Source data section start
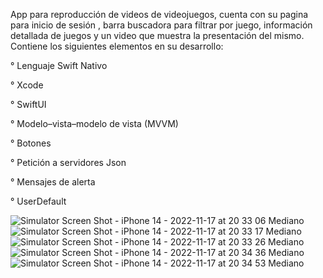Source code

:App  para  reproducción de videos de videojuegos, cuenta con su pagina para inicio de sesión , barra buscadora para filtrar por juego, información detallada de juegos y un video que muestra la presentación del mismo.  Contiene los siguientes elementos en su desarrollo: 

° Lenguaje Swift Nativo

° Xcode 

° SwiftUI 

° Modelo–vista–modelo de vista (MVVM) 

° Botones

° Petición a servidores Json

° Mensajes de alerta

° UserDefault

![Simulator Screen Shot - iPhone 14 - 2022-11-17 at 20 33 06 Mediano](https://user-images.githubusercontent.com/114952464/202607649-3f0143d7-3934-4f07-a724-07f688928e08.jpeg)
![Simulator Screen Shot - iPhone 14 - 2022-11-17 at 20 33 17 Mediano](https://user-images.githubusercontent.com/114952464/202607651-8fa0f45c-7128-46c1-9766-3cd766bd07f0.jpeg)
![Simulator Screen Shot - iPhone 14 - 2022-11-17 at 20 33 26 Mediano](https://user-images.githubusercontent.com/114952464/202607652-f98487b1-0559-439f-9d7b-bb8aa5fd150d.jpeg)
![Simulator Screen Shot - iPhone 14 - 2022-11-17 at 20 34 36 Mediano](https://user-images.githubusercontent.com/114952464/202607657-48733ecf-7578-460b-8205-4b13c6faf793.jpeg)
![Simulator Screen Shot - iPhone 14 - 2022-11-17 at 20 34 53 Mediano](https://user-images.githubusercontent.com/114952464/202607659-663eb3f0-c423-4692-84eb-fedebb011dc5.jpeg)
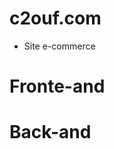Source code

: # c2ouf.com
- Site e-commerce

# Fronte-and

























# Back-and






























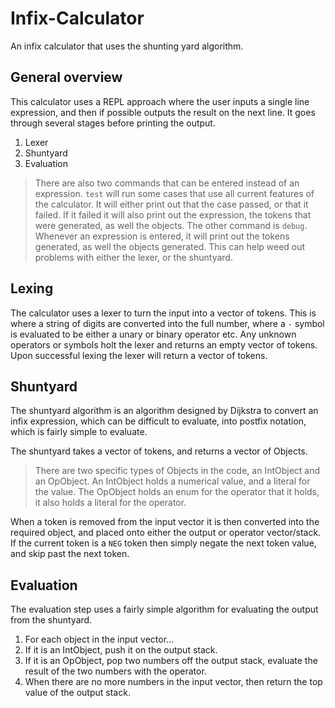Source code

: # Infix-Calculator
An infix calculator that uses the shunting yard algorithm.

## General overview
This calculator uses a REPL approach where the user inputs a single line expression, and then if possible outputs the result on the next line. It goes through several stages before printing the output.
1. Lexer
2. Shuntyard
3. Evaluation

> There are also two commands that can be entered instead of an expression. `test` will run some cases that use all current features of the calculator. It will either print out that the case passed, or that it failed. If it failed it will also print out the expression, the tokens that were generated, as well the objects. The other command is `debug`. Whenever an expression is entered, it will print out the tokens generated, as well the objects generated. This can help weed out problems with either the lexer, or the shuntyard.

## Lexing
The calculator uses a lexer to turn the input into a vector of tokens. This is where a string of digits are converted into the full number, where a `-` symbol is evaluated to be either a unary or binary operator etc. Any unknown operators or symbols holt the lexer and returns an empty vector of tokens. Upon successful lexing the lexer will return a vector of tokens.

## Shuntyard
The shuntyard algorithm is an algorithm designed by Dijkstra to convert an infix expression, which can be difficult to evaluate, into postfix notation, which is fairly simple to evaluate. 

The shuntyard takes a vector of tokens, and returns a vector of Objects.
> There are two specific types of Objects in the code, an IntObject and an OpObject. An IntObject holds a numerical value, and a literal for the value. The OpObject holds an enum for the operator that it holds, it also holds a literal for the operator.

When a token is removed from the input vector it is then converted into the required object, and placed onto either the output or operator vector/stack. If the current token is a `NEG` token then simply negate the next token value, and skip past the next token.

## Evaluation
The evaluation step uses a fairly simple algorithm for evaluating the output from the shuntyard.
1. For each object in the input vector...
2. If it is an IntObject, push it on the output stack.
3. If it is an OpObject, pop two numbers off the output stack, evaluate the result of the two numbers with the operator.
4. When there are no more numbers in the input vector, then return the top value of the output stack.
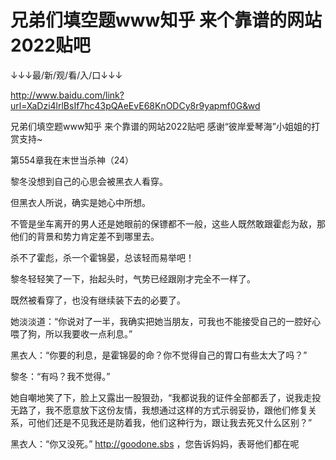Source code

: # 兄弟们填空题www知乎 来个靠谱的网站2022贴吧

↓↓↓最/新/观/看/入/口↓↓↓

http://www.baidu.com/link?url=XaDzi4lrlBsIf7hc43pQAeEvE68KnODCy8r9yapmf0G&wd

兄弟们填空题www知乎 来个靠谱的网站2022贴吧
感谢“彼岸爱琴海”小姐姐的打赏支持~

第554章我在末世当杀神（24）

黎冬没想到自己的心思会被黑衣人看穿。

但黑衣人所说，确实是她心中所想。

不管是坐车离开的男人还是她眼前的保镖都不一般，这些人既然敢跟霍彪为敌，那他们的背景和势力肯定差不到哪里去。

杀不了霍彪，杀一个霍锦晏，总该轻而易举吧！

黎冬轻轻笑了一下，抬起头时，气势已经跟刚才完全不一样了。

既然被看穿了，也没有继续装下去的必要了。

她淡淡道：“你说对了一半，我确实把她当朋友，可我也不能接受自己的一腔好心喂了狗，所以我要收一点利息。”

黑衣人：“你要的利息，是霍锦晏的命？你不觉得自己的胃口有些太大了吗？”

黎冬：“有吗？我不觉得。”

她自嘲地笑了下，脸上又露出一股狠劲，“我都说我的证件全部都丢了，说我走投无路了，我不愿意放下这份友情，我想通过这样的方式示弱妥协，跟他们修复关系，可他们还是不见我还是防着我，他们这种行为，跟让我去死又什么区别？”

黑衣人：“你又没死。”
http://goodone.sbs
，您告诉妈妈，表哥他们都在呢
Source data section end
◆ Task brief
Could you output every record above exactly as written, leaving out the pictures?

◆ Completed task
Source code

:App  para  reproducción de videos de videojuegos, cuenta con su pagina para inicio de sesión , barra buscadora para filtrar por juego, información detallada de juegos y un video que muestra la presentación del mismo.  Contiene los siguientes elementos en su desarrollo: 

° Lenguaje Swift Nativo

° Xcode 

° SwiftUI 

° Modelo–vista–modelo de vista (MVVM) 

° Botones

° Petición a servidores Json

° Mensajes de alerta

° UserDefault

![Simulator Screen Shot - iPhone 14 - 2022-11-17 at 20 33 06 Mediano](https://user-images.githubusercontent.com/114952464/202607649-3f0143d7-3934-4f07-a724-07f688928e08.jpeg)
![Simulator Screen Shot - iPhone 14 - 2022-11-17 at 20 33 17 Mediano](https://user-images.githubusercontent.com/114952464/202607651-8fa0f45c-7128-46c1-9766-3cd766bd07f0.jpeg)
![Simulator Screen Shot - iPhone 14 - 2022-11-17 at 20 33 26 Mediano](https://user-images.githubusercontent.com/114952464/202607652-f98487b1-0559-439f-9d7b-bb8aa5fd150d.jpeg)
![Simulator Screen Shot - iPhone 14 - 2022-11-17 at 20 34 36 Mediano](https://user-images.githubusercontent.com/114952464/202607657-48733ecf-7578-460b-8205-4b13c6faf793.jpeg)
![Simulator Screen Shot - iPhone 14 - 2022-11-17 at 20 34 53 Mediano](https://user-images.githubusercontent.com/114952464/202607659-663eb3f0-c423-4692-84eb-fedebb011dc5.jpeg)
Source code

: # c2ouf.com
- Site e-commerce

# Fronte-and

























# Back-and






























Source code

: # Infix-Calculator
An infix calculator that uses the shunting yard algorithm.

## General overview
This calculator uses a REPL approach where the user inputs a single line expression, and then if possible outputs the result on the next line. It goes through several stages before printing the output.
1. Lexer
2. Shuntyard
3. Evaluation

> There are also two commands that can be entered instead of an expression. `test` will run some cases that use all current features of the calculator. It will either print out that the case passed, or that it failed. If it failed it will also print out the expression, the tokens that were generated, as well the objects. The other command is `debug`. Whenever an expression is entered, it will print out the tokens generated, as well the objects generated. This can help weed out problems with either the lexer, or the shuntyard.

## Lexing
The calculator uses a lexer to turn the input into a vector of tokens. This is where a string of digits are converted into the full number, where a `-` symbol is evaluated to be either a unary or binary operator etc. Any unknown operators or symbols holt the lexer and returns an empty vector of tokens. Upon successful lexing the lexer will return a vector of tokens.

## Shuntyard
The shuntyard algorithm is an algorithm designed by Dijkstra to convert an infix expression, which can be difficult to evaluate, into postfix notation, which is fairly simple to evaluate. 

The shuntyard takes a vector of tokens, and returns a vector of Objects.
> There are two specific types of Objects in the code, an IntObject and an OpObject. An IntObject holds a numerical value, and a literal for the value. The OpObject holds an enum for the operator that it holds, it also holds a literal for the operator.

When a token is removed from the input vector it is then converted into the required object, and placed onto either the output or operator vector/stack. If the current token is a `NEG` token then simply negate the next token value, and skip past the next token.

## Evaluation
The evaluation step uses a fairly simple algorithm for evaluating the output from the shuntyard.
1. For each object in the input vector...
2. If it is an IntObject, push it on the output stack.
3. If it is an OpObject, pop two numbers off the output stack, evaluate the result of the two numbers with the operator.
4. When there are no more numbers in the input vector, then return the top value of the output stack.
Source code

: # 兄弟们填空题www知乎 来个靠谱的网站2022贴吧

↓↓↓最/新/观/看/入/口↓↓↓

http://www.baidu.com/link?url=XaDzi4lrlBsIf7hc43pQAeEvE68KnODCy8r9yapmf0G&wd

兄弟们填空题www知乎 来个靠谱的网站2022贴吧
感谢“彼岸爱琴海”小姐姐的打赏支持~

第554章我在末世当杀神（24）

黎冬没想到自己的心思会被黑衣人看穿。

但黑衣人所说，确实是她心中所想。

不管是坐车离开的男人还是她眼前的保镖都不一般，这些人既然敢跟霍彪为敌，那他们的背景和势力肯定差不到哪里去。

杀不了霍彪，杀一个霍锦晏，总该轻而易举吧！

黎冬轻轻笑了一下，抬起头时，气势已经跟刚才完全不一样了。

既然被看穿了，也没有继续装下去的必要了。

她淡淡道：“你说对了一半，我确实把她当朋友，可我也不能接受自己的一腔好心喂了狗，所以我要收一点利息。”

黑衣人：“你要的利息，是霍锦晏的命？你不觉得自己的胃口有些太大了吗？”

黎冬：“有吗？我不觉得。”

她自嘲地笑了下，脸上又露出一股狠劲，“我都说我的证件全部都丢了，说我走投无路了，我不愿意放下这份友情，我想通过这样的方式示弱妥协，跟他们修复关系，可他们还是不见我还是防着我，他们这种行为，跟让我去死又什么区别？”

黑衣人：“你又没死。”
http://goodone.sbs
，您告诉妈妈，表哥他们都在呢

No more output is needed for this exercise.